A distinguished group of knowledgeable people (and me!) set about devising a strategy to teach about language at that level that was innovative and exciting. It was to be a study of English language based on a comparative linguistics approach. In other words, Sixth Form students were to learn about English language by comparing it to another language and that other language was to be Te Reo Maori.

There were compelling reasons for doing this.

Te Reo Maori was an official language of Aotearoa New Zealand therefore all citizens have some obligation to be acquainted with it.

More importantly, knowledge about language is more easily achieved when a student has a basis for comparison. In what ways is this language different from this other language that I already know? Most English speaking people who insist on and endorse the teaching of English grammar actually only learnt what they know about through an experience with another language. This was probably Latin or French, or German.

You do not need to know about English grammar in order to learn the language as a native speaker. But knowledge about how the English language works is essential if students aspire to be highly articulate and elegant in their expression and especially in their writing. So what better way to seek improvement of your first language (should that be English) than by studying a second language? And what better language to study than Te Reo Maori?

It is a language used around us – daily on television, radio and in many places and occasions in our daily lives – I hear much more Maori spoken than I do French or German.

Maori is also linguistically an excellent choice as it has a different vocabulary, an easy phonics system and a quite different structure. And it is an easy language to learn and pronounce. No!!! I hear some older people say but that is not the fault of Maori language, it is the consequqnece of not getting the opportunity to learn about it and to learn it at a time when we were young enough and our aural skills were acute enough to hear and retain the sounds which are different from English – another useful comparison.

So a policy of getting more Maori language instruction into schools is on very strong grounds and there is no danger of it not helping students to achieve higher levels of competence especially in English.

The dangers and risks are all political and that is where some courage is needed.

And who and when did a Labour leader lose his bottle? It was about 1985 or 1986 when the new Form 6 English Syllabus was circulated for comment and a certain lobby group within education got at David Lange and, goaded by allegations from the Opposition side of the House that NZ kids would all be gabbling Te Reo Maori but have no competence in English, and not for the last time he lost his bottle. It was enough for him to summarily dismiss the English Syllabus group which never met again.
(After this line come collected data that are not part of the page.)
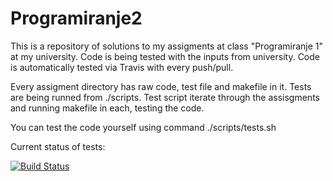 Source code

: # Programiranje2



This is a repository of solutions to my assigments at class "Programiranje 1" at my university.
Code is being tested with the inputs from university.
Code is automatically tested via Travis with every push/pull.


Every assigment directory has raw code, test file and makefile in it.
Tests are being runned from ./scripts.
Test script iterate through the assisgments and running makefile in each, testing the code.



You can test the code yourself using command ./scripts/tests.sh




Current status of tests:

[![Build Status](https://travis-ci.org/Meemaw/Programiranje2.svg?branch=master)](https://travis-ci.org/Meemaw/Programiranje2)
New Zealand lost a chance to lead the way internationally to not only  bring an indigenous language into the mainstream curriculum but to also demonstrate the value of doing so to all the students who each require in order to achieve  and learn, knowledge about and skill in language at increasing levels throughout their educational journey.

So Chris Hipkins should stick his head up above the desktop and declare a strong policy of introducing Te Reo Maori into schools for all students. Not enough teachers, of course there is. They live in the street out the back of the school.

“Courage mon brave” and what a shame my own education sees me default to this exhortation rather than to “Kia kaha!”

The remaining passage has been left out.